The kinematics of the photons and neutrons detected by BCAL are displayed in appendix B. A comparison of the 'original' feature distributions injected in the cAE, the 'reconstructed' by the cAE and those dynamically 'generated' by cMAF can be found in appendix C, along with a comparison of the residuals and their corresponding generations.

3.2. Dijet AD at the LHC

Our architecture can be utilized in other problems too. Despite the multiple searches for physics BSM conducted at the LHC, new physics remains elusive as of today. In the last few years many novel approaches have been developed for AD in order to detect signal events which would stand out as anomalous with respect to a reference background: these span from new unsupervised AD technique leveraging on neural density estimation [4] to tag-and-train techniques that can be applied to unlabeled data thus offering to be less sensitive to subtle features of jets which may not be well modeled in simulation [22]. In this context, our architecture can be utilized to characterize how anomalous an individual event is with respect to a background events by remaining agnostic with respect to the individual events being analyzed.
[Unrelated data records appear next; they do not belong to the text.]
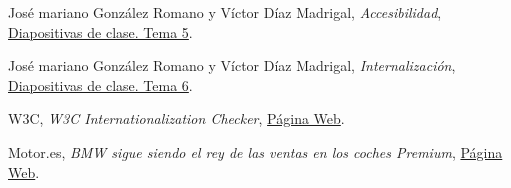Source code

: \documentclass[a4paper,11pt]{article}
\begin{document}
\begin{thebibliography}{99}
José mariano González Romano y Víctor Díaz Madrigal,
\textit{Accesibilidad},
\href{https://s3-eu-central-1.amazonaws.com/learn-eu-central-1-prod-fleet01-xythos/5ac734ed505df/2113026?response-content-disposition=inline%3B%20filename%2A%3DUTF-8%27%27IPO-2018-19-05-Accesibilidad.pdf&response-content-type=application%2Fpdf&X-Amz-Algorithm=AWS4-HMAC-SHA256&X-Amz-Date=20181204T121814Z&X-Amz-SignedHeaders=host&X-Amz-Expires=21600&X-Amz-Credential=AKIAIZ3QX2YUHH4EOO3A%2F20181204%2Feu-central-1%2Fs3%2Faws4_request&X-Amz-Signature=c47e51bae64476cffa8186f4f4bb7c40257eac45d1f2a68b63e6b66dbc5a1609}{Diapositivas de clase. Tema 5}.

José mariano González Romano y Víctor Díaz Madrigal,
\textit{Internalización},
\href{https://s3-eu-central-1.amazonaws.com/learn-eu-central-1-prod-fleet01-xythos/5ac734ed505df/2214811?response-content-disposition=inline%3B%20filename%2A%3DUTF-8%27%27IPO-2018-19-06-Internacionalizaci%25C3%25B3n.pdf&response-content-type=application%2Fpdf&X-Amz-Algorithm=AWS4-HMAC-SHA256&X-Amz-Date=20181204T121848Z&X-Amz-SignedHeaders=host&X-Amz-Expires=21600&X-Amz-Credential=AKIAIZ3QX2YUHH4EOO3A%2F20181204%2Feu-central-1%2Fs3%2Faws4_request&X-Amz-Signature=e7b08ac13f1e9819a1a8f39938e1176631bfe0cf869f6b30b0e687b6a0efa442}{Diapositivas de clase. Tema 6}.

W3C,
\textit{W3C Internationalization Checker},
\href{http://validator.w3.org/i18n-checker/}{Página Web}.

Motor.es,
\textit{BMW sigue siendo el rey de las ventas en los coches Premium},
\href{https://www.motor.es/noticias/bmw-sigue-siendo-el-rey-de-las-ventas-en-los-coches-premium.php}{Página Web}.


\end{thebibliography}
\end{document}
In this paper we consider QCD dijet events as background and we look for BSM dijet events from the decay of a Zʹ. We utilized a suite of jets for SM and BSM particle resonances which is available on Zenodo (test set version 2.1) [23], provided by the authors of [24]. Primarily, we isolate $Z^{^{\prime}} \rightarrow t \bar{t}$ jets (anomalous signal) from SM QCD dijet (background) in order to remove the varying length feature vectors seen in other BSM datasets, such as $W^{^{\prime}} \rightarrow W + jj$ . The datasets have been generated with MADGRAPH [25] and PYTHIA8 [26]. The DELPHES [27] framework has been used for fast detector simulation. For a detailed description of the dataset we refer the reader to [23]. The simulated QCD [28] and BSM dijets [23] are produced with the same selection criteria¹⁶ .
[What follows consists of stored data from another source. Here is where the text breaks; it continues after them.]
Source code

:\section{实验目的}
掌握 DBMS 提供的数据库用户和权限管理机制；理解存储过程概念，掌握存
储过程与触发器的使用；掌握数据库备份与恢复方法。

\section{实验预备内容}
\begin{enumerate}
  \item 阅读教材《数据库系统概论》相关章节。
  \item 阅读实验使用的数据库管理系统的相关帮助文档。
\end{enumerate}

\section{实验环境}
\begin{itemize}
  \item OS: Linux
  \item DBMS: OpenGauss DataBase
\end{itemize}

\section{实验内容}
Clustering of the jets was done using FASTJET [29], deploying the anti-k_T algorithm [30] with a cone size of R = 1.0. As stated in [23, 28], events within the datasets must meet the requirement of the leading jet having transverse momenta $\boldsymbol{p_T} \gt$ 450 GeV and the sub-leading jet having $\boldsymbol{p_T} \gt$ 200 GeV.
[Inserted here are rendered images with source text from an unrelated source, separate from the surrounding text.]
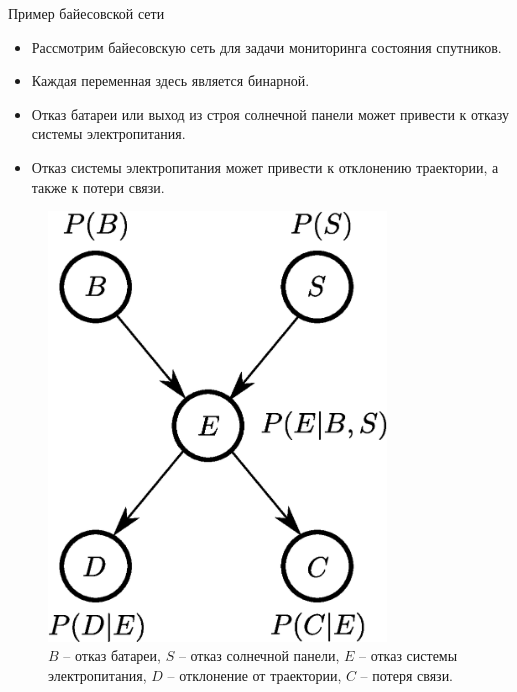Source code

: \documentclass{beamer}
\begin{document}
\begin{frame}{Пример байесовской сети}
    \small
    \begin{minipage}[t]{0.49\textwidth}
        \begin{itemize}
            \item Рассмотрим байесовскую сеть для задачи мониторинга состояния спутников.
            \item Каждая переменная здесь является бинарной.
            \item Отказ батареи или выход из строя солнечной панели может привести к отказу системы электропитания.
            \item Отказ системы электропитания может привести к отклонению траектории, а также к потери связи.
        \end{itemize}
    \end{minipage}
    \begin{minipage}[t]{0.49\textwidth}
        \begin{figure}
        \includegraphics[width=0.8\textwidth]{bn_monitoring.eps}
        \caption{$B$ -- отказ батареи, $S$ -- отказ солнечной панели, $E$ -- отказ системы электропитания, $D$ -- отклонение от траектории, $C$ -- потеря связи.}
    \end{figure}
    \end{minipage}
\end{frame}
\end{document}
In this case we use only a single conditional, namely the leading jet transverse momentum, and form a fixed length feature vector consisting of the remaining four vector properties of the leading jet, its n-subjettiness variables, the sub-leading jet four vector and its n-subjettiness variables¹⁷ . N-subjettiness provides identification of N-pronged structures in jets, characterized by the jet's transverse momenta, radius and distance between predefined axis' in the azimuth-rapidity plane [31]. This feature vector then gets augmented with its residual vector from the cAE, resulting in a vector of 30 features at inference including residuals. We apply a further condition on the datasets, requiring the leading jet to have ${\boldsymbol{p_T}} \lt 800$ GeV in order to provide sufficient data as a function of the conditional parameter. We model the cMAF's transformed space in bins of 1 GeV.

The architecture is trained on ≈ 600 k QCD dijet events and validated on ≈ 50 k, retaining around 50 k for testing. We use only a single top jet file from [23] ( $m_t =$ 174 GeV), providing 50 k anomalous events. More details on the feature distributions of both classes can be found in appendix D which includes also a comparison of the 'original' feature distributions injected in the cAE, the 'reconstructed' by the cAE and those dynamically 'generated' by cMAF along with the residuals and their corresponding generations.

4. Analysis and results

In what follows, we deploy our architecture on the two different physics scenarios introduced in section 3.

4.1. Neutral showers classification with the GlueX BCAL

We demonstrate the potential of the model as an OCC method for GlueX photons, which in turn allows to tag neutron candidates from the sample of isolated neutral showers described in section 3.1. As already explained, there are specific regions in the phase space of the BCAL where simulating the detector response to neutrons is challenging because it is characterized by large uncertainty.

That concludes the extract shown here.